• Your goal: In the reply, include exactly the lines of the entries below from the first to the line with "8664 | 1.04", that line included.

(Stored dataset items)
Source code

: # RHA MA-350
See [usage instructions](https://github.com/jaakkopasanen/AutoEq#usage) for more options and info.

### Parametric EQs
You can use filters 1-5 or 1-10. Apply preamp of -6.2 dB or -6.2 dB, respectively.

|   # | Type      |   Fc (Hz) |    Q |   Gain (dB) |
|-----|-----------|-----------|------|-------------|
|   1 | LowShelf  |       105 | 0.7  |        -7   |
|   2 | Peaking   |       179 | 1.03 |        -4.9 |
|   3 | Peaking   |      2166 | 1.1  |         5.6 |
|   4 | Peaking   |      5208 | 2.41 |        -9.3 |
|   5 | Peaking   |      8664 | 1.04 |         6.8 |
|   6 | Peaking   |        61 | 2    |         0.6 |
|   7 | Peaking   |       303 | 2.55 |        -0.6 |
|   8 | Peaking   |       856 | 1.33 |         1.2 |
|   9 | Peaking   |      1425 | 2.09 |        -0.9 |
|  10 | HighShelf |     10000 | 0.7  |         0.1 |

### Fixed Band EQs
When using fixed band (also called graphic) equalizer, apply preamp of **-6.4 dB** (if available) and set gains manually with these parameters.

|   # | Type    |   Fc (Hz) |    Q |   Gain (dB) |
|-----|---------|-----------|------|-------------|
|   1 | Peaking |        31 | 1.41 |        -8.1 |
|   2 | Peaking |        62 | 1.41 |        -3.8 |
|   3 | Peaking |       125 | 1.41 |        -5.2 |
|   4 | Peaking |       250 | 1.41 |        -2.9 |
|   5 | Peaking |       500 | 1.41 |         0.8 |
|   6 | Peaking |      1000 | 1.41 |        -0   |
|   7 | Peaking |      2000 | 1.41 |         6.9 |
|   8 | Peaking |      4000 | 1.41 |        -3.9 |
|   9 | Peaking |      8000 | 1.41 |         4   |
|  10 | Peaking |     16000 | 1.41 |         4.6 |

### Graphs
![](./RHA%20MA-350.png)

• Reply to the task:
Source code

: # RHA MA-350
See [usage instructions](https://github.com/jaakkopasanen/AutoEq#usage) for more options and info.

### Parametric EQs
You can use filters 1-5 or 1-10. Apply preamp of -6.2 dB or -6.2 dB, respectively.

|   # | Type      |   Fc (Hz) |    Q |   Gain (dB) |
|-----|-----------|-----------|------|-------------|
|   1 | LowShelf  |       105 | 0.7  |        -7   |
|   2 | Peaking   |       179 | 1.03 |        -4.9 |
|   3 | Peaking   |      2166 | 1.1  |         5.6 |
|   4 | Peaking   |      5208 | 2.41 |        -9.3 |
|   5 | Peaking   |      8664 | 1.04 |         6.8 |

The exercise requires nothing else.